What Makes an Aircraft "Nuclear Capable"?

Kaylee Everhart

Updated Friday, October 20, 2023 at 10:37 PM CDT

What Makes an Aircraft "Nuclear Capable"?

In the world of military aviation, the term "nuclear capable" is often used to describe certain aircraft. But what exactly does it mean for an aircraft to be nuclear capable? Is it just about the ability to drop bombs? In this article, we will delve into the intricacies of what makes an aircraft nuclear capable and explore the various factors involved.

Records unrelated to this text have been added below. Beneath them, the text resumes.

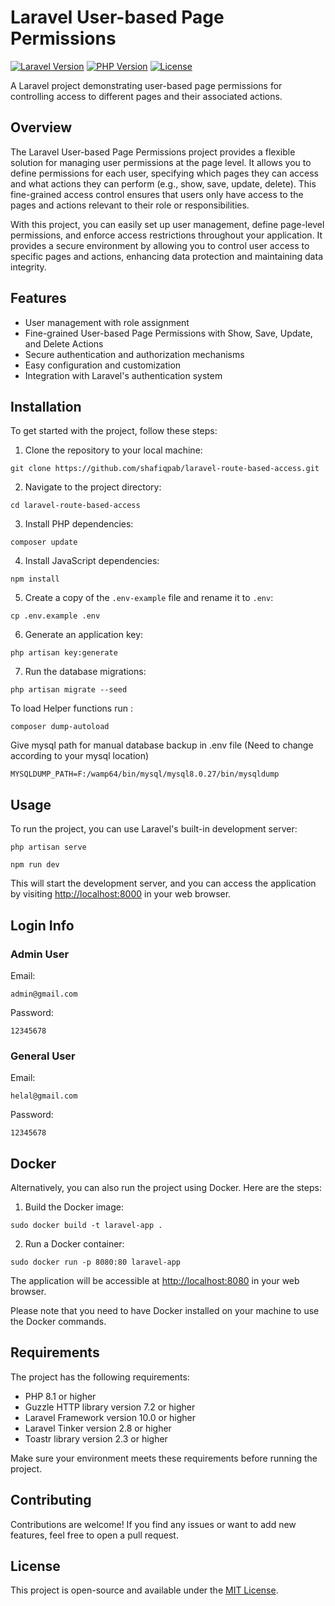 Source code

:# Laravel User-based Page Permissions

[![Laravel Version](https://img.shields.io/badge/Laravel-10.0-orange)](#)
[![PHP Version](https://img.shields.io/badge/PHP-8.1-blue)](#)
[![License](https://img.shields.io/badge/License-MIT-green)](LICENSE)

A Laravel project demonstrating user-based page permissions for controlling access to different pages and their associated actions.

## Overview

The Laravel User-based Page Permissions project provides a flexible solution for managing user permissions at the page level. It allows you to define permissions for each user, specifying which pages they can access and what actions they can perform (e.g., show, save, update, delete). This fine-grained access control ensures that users only have access to the pages and actions relevant to their role or responsibilities.

With this project, you can easily set up user management, define page-level permissions, and enforce access restrictions throughout your application. It provides a secure environment by allowing you to control user access to specific pages and actions, enhancing data protection and maintaining data integrity.

## Features

- User management with role assignment
- Fine-grained User-based Page Permissions with Show, Save, Update, and Delete Actions
- Secure authentication and authorization mechanisms
- Easy configuration and customization
- Integration with Laravel's authentication system



<h2>Installation</h2>

<p>To get started with the project, follow these steps:</p>

<ol>
  <li>Clone the repository to your local machine:</li>
</ol>

<pre><code>git clone https://github.com/shafiqpab/laravel-route-based-access.git
</code></pre>

<ol start="2">
  <li>Navigate to the project directory:</li>
</ol>

<pre><code>cd laravel-route-based-access
</code></pre>

<ol start="3">
  <li>Install PHP dependencies:</li>
</ol>

<pre><code>composer update
</code></pre>

<ol start="4">
  <li>Install JavaScript dependencies:</li>
</ol>

<pre><code>npm install
</code></pre>

<ol start="5">
  <li>Create a copy of the <code>.env-example</code> file and rename it to <code>.env</code>:</li>
</ol>

<pre><code>cp .env.example .env
</code></pre>

<ol start="6">
  <li>Generate an application key:</li>
</ol>

<pre><code>php artisan key:generate
</code></pre>

<ol start="7">
  <li>Run the database migrations:</li>
</ol>

<pre><code>php artisan migrate --seed
</code></pre>

<p>To load Helper functions run : </p>
<pre><code>composer dump-autoload
</code></pre>

<p>Give mysql path for manual database backup in .env file (Need to change according to your mysql location)</p>
<pre><code>MYSQLDUMP_PATH=F:/wamp64/bin/mysql/mysql8.0.27/bin/mysqldump</code></pre>


<h2>Usage</h2>

<p>To run the project, you can use Laravel's built-in development server:</p>

<pre><code>php artisan serve
</code></pre>

<pre><code>npm run dev
</code></pre>

<p>This will start the development server, and you can access the application by visiting <a href="http://localhost:8000">http://localhost:8000</a> in your web browser.</p>

<h2>Login Info</h2>
<h3>Admin User</h3>
<p>Email: </p>
<pre><code>admin@gmail.com</code></pre>
<p>Password: </p>
<pre><code>12345678</code></pre>

<h3>General User</h3>
<p>Email: </p>
<pre><code>helal@gmail.com</code></pre>
<p>Password: </p>
<pre><code>12345678</code></pre>

<h2>Docker</h2>

<p>Alternatively, you can also run the project using Docker. Here are the steps:</p>

<ol>
  <li>Build the Docker image:</li>
</ol>

<pre><code>sudo docker build -t laravel-app .
</code></pre>

<ol start="2">
  <li>Run a Docker container:</li>
</ol>

<pre><code>sudo docker run -p 8080:80 laravel-app
</code></pre>

<p>The application will be accessible at <a href="http://localhost:8080">http://localhost:8080</a> in your web browser.</p>

<p>Please note that you need to have Docker installed on your machine to use the Docker commands.</p>

<h2>Requirements</h2>

<p>The project has the following requirements:</p>

<ul>
  <li>PHP 8.1 or higher</li>
  <li>Guzzle HTTP library version 7.2 or higher</li>
  <li>Laravel Framework version 10.0 or higher</li>
  <li>Laravel Tinker version 2.8 or higher</li>
  <li>Toastr library version 2.3 or higher</li>
</ul>

<p>Make sure your environment meets these requirements before running the project.</p>

<h2>Contributing</h2>

<p>Contributions are welcome! If you find any issues or want to add new features, feel free to open a pull request.</p>

<h2>License</h2>

<p>This project is open-source and available under the <a href="LICENSE">MIT License</a>.</p>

The Ability to Drop Nuclear Bombs:

When an aircraft is referred to as nuclear capable, it means that it has the capability to carry and deliver nuclear bombs. However, it's important to note that not all aircraft are equipped to handle nuclear weapons. The process of carrying and deploying a nuclear bomb requires specific equipment, hardpoints, and systems that are designed to handle the unique characteristics of these weapons.

Hardpoints and Equipment:

Just like any other type of ammunition, nuclear bombs require specific hardpoints on the aircraft for attachment. These hardpoints are not universal and vary depending on the type of weapon being carried. For example, an aircraft may need a LAU-118 missile launcher to use a specific type of missile. These hardpoints are intricately connected to the aircraft's electronics, radar warning system, and launch computer, ensuring seamless communication and compatibility with the nuclear weapon.

Weight and Monitoring:

Nuclear bombs are significantly heavier than conventional weapons. For instance, the current nuclear missile used by the USAF, the AGM-86, weighs approximately 3,150 pounds. This weight difference necessitates stronger hardpoints and specialized systems to monitor, diagnose, arm, and launch the bomb. The aircraft must be equipped with the right data, equipment, and monitoring systems to ensure the safety and effectiveness of the nuclear weapon.

Security Measures:

In addition to the technical requirements, there are also security measures in place to ensure the safe and controlled use of nuclear weapons. One such measure is the Permission Action Link (PAL). The PAL system adds an extra layer of security by requiring authorization from the command loop before a nuclear bomb can be detonated. This ensures that the final authority lies with the command, making it a deliberate and controlled decision to use a nuclear weapon.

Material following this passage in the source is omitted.